Death Valley Journal Entry

Journal Entry
30 March 2001
Texas Spring Campground
Furnace Creek, Death Valley NP

The sun is getting ready to set…Hot today, in the mid 90s.  A slight breeze blows from the south, a nice cooling effect to the constant sun from the west…The sun sits about an inch and a half off the peak…Lips are chapped a bit.


The name “Death Valley” conjures up images of a place of intense heat, sand, no water and pure desolation.  Some even say that if there is a hell on earth, Death Valley may just be the place.

Gold-seeking forty-niners would agree with this assessment, as many found their destiny there.

But there is more to this jewel of the Mojave Desert. 

We arrived on Friday afternoon via the road that passes by Telescope Peak.  The peak was still snow-covered above the 10,000 foot level.  Even in the hot desert, winter can bring snow capped mountains.

On Saturday morning we checked out Badwater.  At 282 feet below sea level, it is the lowest terrestial point in the Western Hemisphere.  We learned of the Badwater snails, a species that exists in the small puddles of water on the salt flat.  We walked out on the flat and took in the expanse of the valley, peaks rising to the far west and the near east of us.

Back in the car, we headed to Artist’s Palette.  A winding, narrow road leads to a point on the rocky foothills that emanates soft colors of green, purple, yellow, red, blue and orange.  The colors are little more than mineral deposits.

We completed the one-way Artist’s Drive and went around for a second time.  This time we unhitched the mountain bike from the rack.  I rode the narrow, blind curves and twisting hills with my first ever car shuttle following behind me.

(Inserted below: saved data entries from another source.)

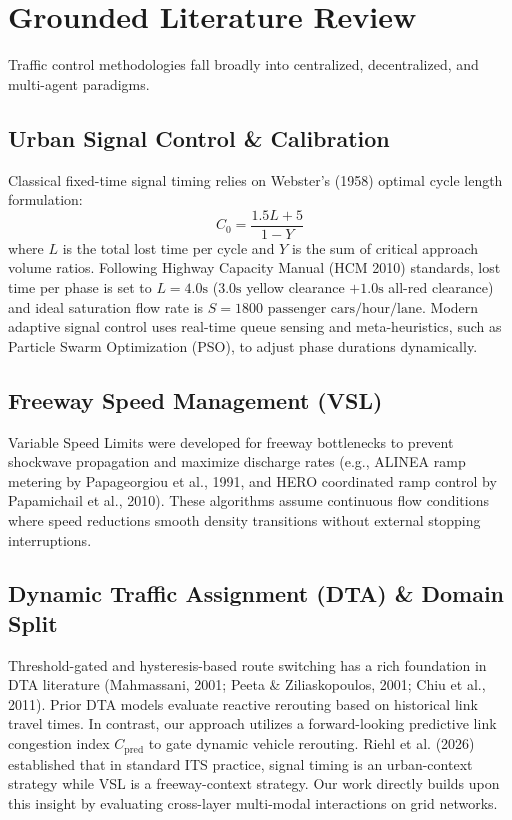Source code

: \documentclass[3p,times,procedia]{elsarticle}
\begin{document}
\section{Grounded Literature Review}
\label{sec:literature}

Traffic control methodologies fall broadly into centralized, decentralized, and multi-agent paradigms.

\subsection{Urban Signal Control \& Calibration}
Classical fixed-time signal timing relies on Webster's (1958) optimal cycle length formulation:
\begin{equation}
C_0 = \frac{1.5L + 5}{1 - Y}
\end{equation}
where $L$ is the total lost time per cycle and $Y$ is the sum of critical approach volume ratios. Following Highway Capacity Manual (HCM 2010) standards, lost time per phase is set to $L = 4.0\text{s}$ ($3.0\text{s}$ yellow clearance $+ 1.0\text{s}$ all-red clearance) and ideal saturation flow rate is $S = 1800\text{ passenger cars/hour/lane}$. Modern adaptive signal control uses real-time queue sensing and meta-heuristics, such as Particle Swarm Optimization (PSO), to adjust phase durations dynamically.

\subsection{Freeway Speed Management (VSL)}
Variable Speed Limits were developed for freeway bottlenecks to prevent shockwave propagation and maximize discharge rates (e.g., ALINEA ramp metering by Papageorgiou et al., 1991, and HERO coordinated ramp control by Papamichail et al., 2010). These algorithms assume continuous flow conditions where speed reductions smooth density transitions without external stopping interruptions.

\subsection{Dynamic Traffic Assignment (DTA) \& Domain Split}
Threshold-gated and hysteresis-based route switching has a rich foundation in DTA literature (Mahmassani, 2001; Peeta \& Ziliaskopoulos, 2001; Chiu et al., 2011). Prior DTA models evaluate reactive rerouting based on historical link travel times. In contrast, our approach utilizes a forward-looking predictive link congestion index $C_{\text{pred}}$ to gate dynamic vehicle rerouting. Riehl et al. (2026) established that in standard ITS practice, signal timing is an urban-context strategy while VSL is a freeway-context strategy. Our work directly builds upon this insight by evaluating cross-layer multi-modal interactions on grid networks.
\end{document}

We placed the bike back on the rack and headed for Golden Canyon. 

The brochure at the trailhead describes Golden Canyon as “a fascinating showcase of the effects of water in an arid land.”

We walked the interpretive trail and learned the geologic history of the canyon.  In short, we learned that more than five million years ago a lake had existed where we were standing and that the rocks have been fractured, faulted and folded since then, providing their current appearance. 

Also, we took in the “showcase” sites named Red Cathedral–a red rock cliff of unparalled beauty–and Manly Beacon–an immense golden rock reaching high above the canyon.

At the trail’s end, we decided to take the connecting trail over to Zabriskie Point, a photographer’s dream.  Along the way we hiked through hills of intense yellow.  We photographed and hoped that the neopolitan ice-cream colors of a different set of hills would come out.  We stood in awe of nature when we came to a vista of more intense yellow bisected by a deep contrasting ash black, dry river bed.

We moved on to the Point and rested for a few minutes before deciding that the bus loads of tourists were too much for our liking.  We meandered down the hill to the dry river bed.  We took Gower Gulch back to the car, the highlight being a short bouldering session over what was at one time a cascading waterfall.

Tired and seeking a cool drink, we headed to the nearest gas station.  Along the way we passed by the famous sand dunes and the lesser known Devil’s Cornfield, an eerie field of wind and sand created hummocks of arrowweed.

On the way home, we watched the setting sun paint the Panamint Mountains rose and purple.  We talked of our dreams.  We talked of our lives.